Sensitivity and Additive Diagnostic Value of Plasma mcfDNA-Seq for Pulmonary IMI

In 75 participants with any proven or probable pulmonary IMI (cohorts 1 and 2 combined), plasma mcfDNA-Seq detected ≥1 pathogenic mold from 38 patients, yielding a sensitivity of 51% (95% CI, 39%–62%; Figure 1A). The genus and species of all detected molds are depicted in Figure 2.

Figure 1.

Figure 1.

Sensitivity of plasma microbial cell-free DNA sequencing for identifying pulmonary invasive mold infections. aFour subjects with Aspergillus spp detection also had detection of a non-Aspergillus spp mold, and an additional 3 subjects without Aspergillus spp detected had detection of a non-Aspergillus spp mold. bAll samples with detected Aspergillus spp DNA were collected within 7 days of the clinical diagnosis. cFor this group, we excluded patients only receiving voriconazole.

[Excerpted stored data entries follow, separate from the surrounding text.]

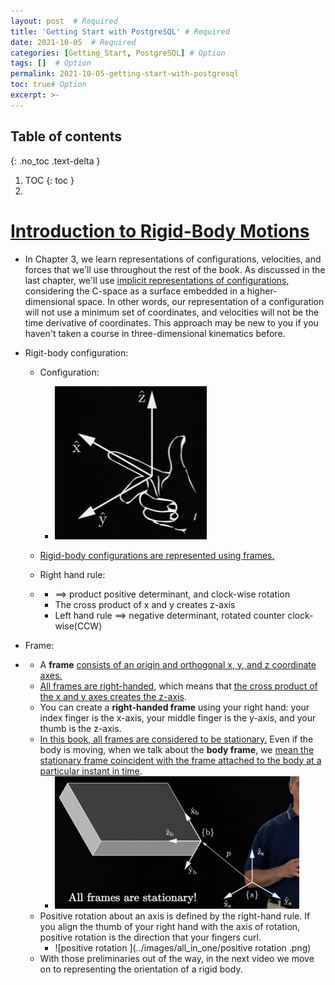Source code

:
 ```yaml
---
layout: post  # Required
title: 'Getting Start with PostgreSQL' # Required
date: 2021-10-05  # Required
categories: [Getting_Start, PostgreSQL] # Option
tags: []  # Option
permalink: 2021-10-05-getting-start-with-postgresql
toc: true# Option
excerpt: >- 	
---
```



## Table of contents

{: .no_toc .text-delta }

1. TOC
   {: toc }
2. 

# [Introduction to Rigid-Body Motions](https://modernrobotics.northwestern.edu/nu-gm-book-resource/introduction-to-rigid-body-motions/#department)

- In Chapter 3, we learn representations of configurations, velocities, and forces that we'll use throughout the rest of the book. As discussed in the last chapter, we'll use <u>implicit representations of configurations</u>, considering the C-space as a surface embedded in a higher-dimensional space. In other words, our representation of a     configuration will not use a minimum set of coordinates, and velocities will not be the time derivative of coordinates. This approach may be new to you if you haven't taken a course in three-dimensional kinematics before.

- Rigit-body configuration:

  - Configuration:

    - ![image-20211006160142864](../images/all_in_one/image-20211006160142864.png)

  - <u>Rigid-body configurations are represented using frames.</u>

  - Right hand rule:

  - - ==> product positive determinant, and clock-wise rotation
    - The cross product of x and y creates z-axis
    - Left hand rule ==> negative determinant, rotated counter clock-wise(CCW)

- Frame:

- - A **frame** <u>consists of an origin and orthogonal x, y, and z coordinate axes.</u>
  - <u>All frames are right-handed</u>, which means that <u>the cross product of the x and y axes creates the z-axis</u>.
  - You can create a **right-handed frame** using your right hand: your index finger is the x-axis, your middle finger is the y-axis, and your thumb is the z-axis.
  - <u>In this book, all frames are considered to be stationary.</u> Even if the body is moving, when we talk about the **body frame**, we <u>mean the stationary frame coincident with the frame attached to the body at a particular instant in time</u>.
    - ![image-20211006160457052](../images/all_in_one/image-20211006160457052.png)
  - Positive rotation about an axis is defined by the right-hand rule. If you align the thumb of your right hand with the axis of rotation, positive rotation is the direction that your fingers curl.
    - ![positive  rotation ](../images/all_in_one/positive  rotation .png)
  - With those preliminaries out of the way, in the next video we move on to representing the orientation of a rigid body.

Abbreviations: GMI, galactomannan index; IMI, invasive mold infection; P/P, proven or probable.

Figure 2.

Figure 2.

Pathogenic molds detected using plasma microbial cell-free DNA sequencing in patients with clinically proven or probable invasive mold infection (IMI). Numbers indicate the unique number of individuals.

Among 51 participants in cohort 1 with proven or probable pulmonary aspergillosis, we detected Aspergillus DNA in plasma from 16 patients, yielding a sensitivity of 31% (95% CI, 19%–46%). Both clinically proven cases were identified by mcfDNA-Seq; in 1 of these cases, both the serum test and BAL GMI test were negative. The mcfDNA-seq test identified additional non-Aspergillus molds that were not detected by clinical testing in 7 patients, 4 of whom also had Aspergillus detected. All of these patients except for 1 had findings potentially consistent with non-Aspergillus pulmonary IMI based on nonspecific histopathologic findings of hyphal elements in 2 patients, death due to progressive respiratory failure in 1 patient only receiving voriconazole, and breakthrough IMI in 3 patients who were receiving voriconazole prophylaxis. Including the detection of all molds, the sensitivity increased to 37% (95% CI, 24%–52%). A summary of the diagnostic yield of the plasma mcfDNA assay in patients with proven or probable pulmonary aspergillosis is depicted in Figure 3A.

Figure 3.

Figure 3.

Summary of the diagnostic yield of plasma microbial cell-free DNA sequencing (mcfDNA-Seq) in patients with proven or probable (P/P) invasive mold infection (IMI). A, Among 51 participants in cohort 1 with P/P pulmonary aspergillosis, Aspergillus (Asp) DNA was detected in plasma from 16 patients (31%). Non-Aspergillus molds were detected in an additional 7 patients (14%, 4 of whom included those with Aspergillus detection), resulting in an overall sensitivity for detection of IMI of 37%. B, Among 24 participants in cohort 2 with P/P pulmonary IMI with non-Aspergillus spp, non-Aspergillus molds were detected in 19 patients (79%). C, Among 62 patients with P/P IMI who had a serum galactomannan index (GMI) test, serum GMI was positive in 29 (47%) individuals, mcfDNA-Seq detected a mold in 31 (50%) individuals, and both tests were positive in 8 individuals, yielding a composite sensitivity of 84% (52/62).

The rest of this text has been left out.